While some conspiracists bombarded parents with skeptical questions, others painstakingly created You-Tube Videos (“The Sandy Hook Shooting—Fully Exposed”) or wrote books (“Nobody Died at Sandy Hook.”)  Among the worst: The conspiracist who demanded of a father, “If you want me to believe you had a son who died—exhume his body!”

Until the story appeared in THE WEEK, many of us had never heard about this ongoing saga, lying like an atomic cloud over Newtown. I, for one, would never have imagined that a catastrophe like Newtown would attract so many ghouls.  


How comforting that the month also included a number of heroes.

On a recent segment of the evening news, a young high school boy comes to his football coach with a rare admission.  “I have no one,” he says.  “I have no one who cares about me.”

Two years earlier, at age 14, unable to endure his family, the boy left home—and also school. When he finally found his way back to high school a year later, his admission to the coach stirred something in the older man.
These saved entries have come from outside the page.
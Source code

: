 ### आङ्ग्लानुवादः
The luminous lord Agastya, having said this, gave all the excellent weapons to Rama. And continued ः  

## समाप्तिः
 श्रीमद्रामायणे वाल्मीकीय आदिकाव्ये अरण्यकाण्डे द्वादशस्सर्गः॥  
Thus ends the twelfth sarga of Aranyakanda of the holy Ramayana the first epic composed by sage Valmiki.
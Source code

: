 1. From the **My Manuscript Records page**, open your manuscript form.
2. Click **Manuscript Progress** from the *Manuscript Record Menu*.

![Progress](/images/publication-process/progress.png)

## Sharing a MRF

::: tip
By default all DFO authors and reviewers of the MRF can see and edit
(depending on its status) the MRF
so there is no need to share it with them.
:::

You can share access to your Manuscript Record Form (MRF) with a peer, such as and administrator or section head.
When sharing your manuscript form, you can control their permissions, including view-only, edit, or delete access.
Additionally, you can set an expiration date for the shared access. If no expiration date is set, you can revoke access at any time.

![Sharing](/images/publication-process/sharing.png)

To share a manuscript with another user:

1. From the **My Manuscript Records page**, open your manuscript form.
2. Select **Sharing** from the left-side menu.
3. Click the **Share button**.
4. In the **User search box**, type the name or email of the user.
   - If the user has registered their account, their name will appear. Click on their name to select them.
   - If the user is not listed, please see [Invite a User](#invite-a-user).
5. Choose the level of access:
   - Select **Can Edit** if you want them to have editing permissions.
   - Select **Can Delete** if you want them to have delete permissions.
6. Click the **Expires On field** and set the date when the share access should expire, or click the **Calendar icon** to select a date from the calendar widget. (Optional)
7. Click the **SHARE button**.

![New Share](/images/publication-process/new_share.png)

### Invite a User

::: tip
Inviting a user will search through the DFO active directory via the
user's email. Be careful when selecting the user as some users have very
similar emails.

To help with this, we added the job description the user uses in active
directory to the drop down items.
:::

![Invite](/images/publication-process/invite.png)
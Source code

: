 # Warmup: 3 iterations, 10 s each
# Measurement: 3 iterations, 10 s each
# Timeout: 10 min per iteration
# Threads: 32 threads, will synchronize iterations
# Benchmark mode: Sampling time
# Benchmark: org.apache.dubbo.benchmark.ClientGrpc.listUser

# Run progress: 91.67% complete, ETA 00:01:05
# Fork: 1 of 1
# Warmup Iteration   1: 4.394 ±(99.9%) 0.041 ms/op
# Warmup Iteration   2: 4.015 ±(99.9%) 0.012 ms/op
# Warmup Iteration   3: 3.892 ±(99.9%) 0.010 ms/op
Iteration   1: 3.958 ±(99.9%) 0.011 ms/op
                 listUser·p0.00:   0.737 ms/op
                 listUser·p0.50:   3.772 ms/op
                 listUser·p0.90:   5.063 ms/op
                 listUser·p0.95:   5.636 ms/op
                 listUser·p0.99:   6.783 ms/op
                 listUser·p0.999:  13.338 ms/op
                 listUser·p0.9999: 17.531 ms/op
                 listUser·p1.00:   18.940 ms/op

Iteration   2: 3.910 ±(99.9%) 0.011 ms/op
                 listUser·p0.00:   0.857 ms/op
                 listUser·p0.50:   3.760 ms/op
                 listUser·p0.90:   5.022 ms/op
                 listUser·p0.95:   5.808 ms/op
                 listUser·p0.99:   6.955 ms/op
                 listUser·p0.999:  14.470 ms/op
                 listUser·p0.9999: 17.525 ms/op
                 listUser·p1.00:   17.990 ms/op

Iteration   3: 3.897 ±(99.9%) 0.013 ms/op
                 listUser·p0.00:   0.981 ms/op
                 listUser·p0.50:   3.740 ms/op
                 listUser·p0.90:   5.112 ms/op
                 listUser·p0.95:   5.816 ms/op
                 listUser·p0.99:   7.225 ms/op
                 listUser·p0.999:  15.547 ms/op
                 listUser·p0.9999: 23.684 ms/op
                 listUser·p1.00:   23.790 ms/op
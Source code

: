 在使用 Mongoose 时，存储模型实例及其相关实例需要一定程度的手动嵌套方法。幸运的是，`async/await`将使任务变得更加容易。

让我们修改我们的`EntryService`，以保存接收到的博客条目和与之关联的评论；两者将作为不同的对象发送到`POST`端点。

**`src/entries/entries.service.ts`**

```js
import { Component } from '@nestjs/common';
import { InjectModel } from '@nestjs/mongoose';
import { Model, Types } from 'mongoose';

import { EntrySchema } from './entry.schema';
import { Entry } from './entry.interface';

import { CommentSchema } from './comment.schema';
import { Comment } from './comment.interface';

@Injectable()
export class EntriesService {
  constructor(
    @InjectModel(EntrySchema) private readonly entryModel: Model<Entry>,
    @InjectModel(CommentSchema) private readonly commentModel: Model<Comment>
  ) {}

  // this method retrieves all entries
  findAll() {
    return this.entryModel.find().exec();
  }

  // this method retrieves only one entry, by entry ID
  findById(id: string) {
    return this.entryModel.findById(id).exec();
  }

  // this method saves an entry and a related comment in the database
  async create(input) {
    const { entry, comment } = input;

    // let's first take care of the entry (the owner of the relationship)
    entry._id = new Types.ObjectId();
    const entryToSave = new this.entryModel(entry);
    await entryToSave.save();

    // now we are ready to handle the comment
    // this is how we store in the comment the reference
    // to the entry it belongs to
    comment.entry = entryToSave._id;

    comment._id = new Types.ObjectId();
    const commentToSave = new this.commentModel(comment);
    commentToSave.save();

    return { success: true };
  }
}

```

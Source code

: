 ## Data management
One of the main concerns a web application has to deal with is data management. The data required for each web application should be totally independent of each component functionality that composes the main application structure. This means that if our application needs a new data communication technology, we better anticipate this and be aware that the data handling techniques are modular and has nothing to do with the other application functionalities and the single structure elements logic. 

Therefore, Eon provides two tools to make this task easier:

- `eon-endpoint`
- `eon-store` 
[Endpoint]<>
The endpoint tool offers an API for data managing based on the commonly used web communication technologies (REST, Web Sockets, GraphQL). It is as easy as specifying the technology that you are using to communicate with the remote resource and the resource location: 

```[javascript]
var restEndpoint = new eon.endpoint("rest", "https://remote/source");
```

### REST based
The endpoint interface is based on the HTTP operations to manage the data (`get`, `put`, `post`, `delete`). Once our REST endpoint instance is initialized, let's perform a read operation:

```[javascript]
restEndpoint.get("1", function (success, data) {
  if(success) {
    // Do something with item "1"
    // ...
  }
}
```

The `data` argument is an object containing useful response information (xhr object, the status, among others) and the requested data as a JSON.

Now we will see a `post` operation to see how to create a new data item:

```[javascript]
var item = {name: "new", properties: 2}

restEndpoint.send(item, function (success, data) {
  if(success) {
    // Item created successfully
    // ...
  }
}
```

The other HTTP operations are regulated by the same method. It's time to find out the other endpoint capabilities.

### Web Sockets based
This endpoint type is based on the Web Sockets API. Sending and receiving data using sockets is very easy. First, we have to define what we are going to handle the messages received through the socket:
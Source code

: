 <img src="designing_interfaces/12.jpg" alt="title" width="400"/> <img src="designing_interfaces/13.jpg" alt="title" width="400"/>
He brought the youth home—to a caring wife and their two daughters.  Soon the young man found himself surrounded by the love he’d yearned for all those years. 

“It’s like I’ve always been here,” he said. “These have become my parents—and I can’t even remember anyone else.”  By segment’s end, this amazing family noted that when their new son turned eighteen, they planned to adopt him. 

And herewith another wonderful story:  

On CBS News, (Friday nights), Steve Hartman’s “On the Road,” told of Heather Krueger, a lovely 27-year-old, who was in stage-4 liver disease with only months to live—and realistically, no time to find a donor. She said to Steve Hartman, “I could feel my body shutting down.”

In the nearby village of Frankfort, Illinois, ex-marine, Chris Dempsey, now a code-enforcement officer, happened to hear the news from others in his break room.  I’ve never run away from an assignment, he thought, wondering if he might be a fit. Hey, if I can help, I’m going to help. 

It turned out he was a fit.  The two young people met for the first time at noon, and Heather said, “He even bought my lunch.” The next scene shows the two of them in their separate hospital beds after the surgery.

In the final scene, a year and a half later, Heather is dressed in a beautiful wedding gown.  And, as Hartman reports, “They got so close that Chris was at her wedding . . . but then he added, “He had to be . . . what is a wedding without a groom?”   

We next see Heather gazing up at Chris and saying, “You are the most incredible man I’ve ever known. You believe in me, and you make me feel amazing every single day. Because of you, I laugh, smile, and dare to dream again.” The two are next seen standing together at the altar, leaning close for a kiss.   

Hartman says, “When Chris decided to give an organ to a random stranger, he had no idea he was saving his own wife.”  At the end he adds, “Such is the way of goodness. The more likely you are to live for others, the more likely you are to live happily ever after.”